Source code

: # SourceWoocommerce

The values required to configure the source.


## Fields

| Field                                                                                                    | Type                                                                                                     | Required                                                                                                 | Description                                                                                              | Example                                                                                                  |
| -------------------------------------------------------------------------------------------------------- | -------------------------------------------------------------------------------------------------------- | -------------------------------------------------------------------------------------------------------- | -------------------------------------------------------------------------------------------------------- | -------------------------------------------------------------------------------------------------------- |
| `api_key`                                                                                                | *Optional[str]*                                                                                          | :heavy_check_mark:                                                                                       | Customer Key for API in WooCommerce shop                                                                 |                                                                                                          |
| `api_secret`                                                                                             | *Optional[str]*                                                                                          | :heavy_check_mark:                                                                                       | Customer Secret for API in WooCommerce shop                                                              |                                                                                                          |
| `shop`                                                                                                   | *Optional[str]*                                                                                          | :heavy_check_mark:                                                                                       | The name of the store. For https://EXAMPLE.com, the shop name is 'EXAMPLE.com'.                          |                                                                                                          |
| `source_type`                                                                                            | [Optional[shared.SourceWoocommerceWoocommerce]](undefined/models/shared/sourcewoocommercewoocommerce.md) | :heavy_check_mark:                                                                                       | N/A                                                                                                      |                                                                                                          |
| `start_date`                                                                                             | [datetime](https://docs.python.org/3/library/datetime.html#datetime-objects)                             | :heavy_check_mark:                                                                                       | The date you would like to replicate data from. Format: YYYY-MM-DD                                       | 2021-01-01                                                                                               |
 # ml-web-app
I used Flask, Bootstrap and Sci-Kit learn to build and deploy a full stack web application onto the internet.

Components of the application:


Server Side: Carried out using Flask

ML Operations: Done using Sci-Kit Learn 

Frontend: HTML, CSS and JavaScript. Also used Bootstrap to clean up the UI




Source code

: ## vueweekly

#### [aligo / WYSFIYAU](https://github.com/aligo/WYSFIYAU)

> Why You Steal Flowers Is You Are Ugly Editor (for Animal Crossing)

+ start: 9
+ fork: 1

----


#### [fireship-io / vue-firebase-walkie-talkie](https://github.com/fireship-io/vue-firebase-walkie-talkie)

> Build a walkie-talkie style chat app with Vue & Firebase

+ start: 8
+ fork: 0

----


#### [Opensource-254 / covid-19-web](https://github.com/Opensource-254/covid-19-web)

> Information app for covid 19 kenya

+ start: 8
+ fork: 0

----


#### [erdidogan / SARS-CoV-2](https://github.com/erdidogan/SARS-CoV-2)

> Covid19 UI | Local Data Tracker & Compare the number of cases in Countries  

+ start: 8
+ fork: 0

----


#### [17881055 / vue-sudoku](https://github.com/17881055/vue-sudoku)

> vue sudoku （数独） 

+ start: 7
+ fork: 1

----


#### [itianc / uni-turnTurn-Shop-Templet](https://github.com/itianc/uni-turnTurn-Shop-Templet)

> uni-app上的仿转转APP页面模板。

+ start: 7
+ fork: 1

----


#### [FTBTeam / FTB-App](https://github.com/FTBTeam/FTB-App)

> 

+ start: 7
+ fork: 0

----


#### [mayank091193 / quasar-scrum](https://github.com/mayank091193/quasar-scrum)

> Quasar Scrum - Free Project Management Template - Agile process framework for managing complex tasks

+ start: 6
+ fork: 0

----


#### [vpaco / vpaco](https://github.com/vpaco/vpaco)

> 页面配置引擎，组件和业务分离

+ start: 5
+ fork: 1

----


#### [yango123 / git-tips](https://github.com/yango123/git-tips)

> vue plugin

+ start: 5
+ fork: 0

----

------------------------------------

Wherever a line in the records above includes "Flask", count it, then give the total and nothing besides.

### Answer for the task
2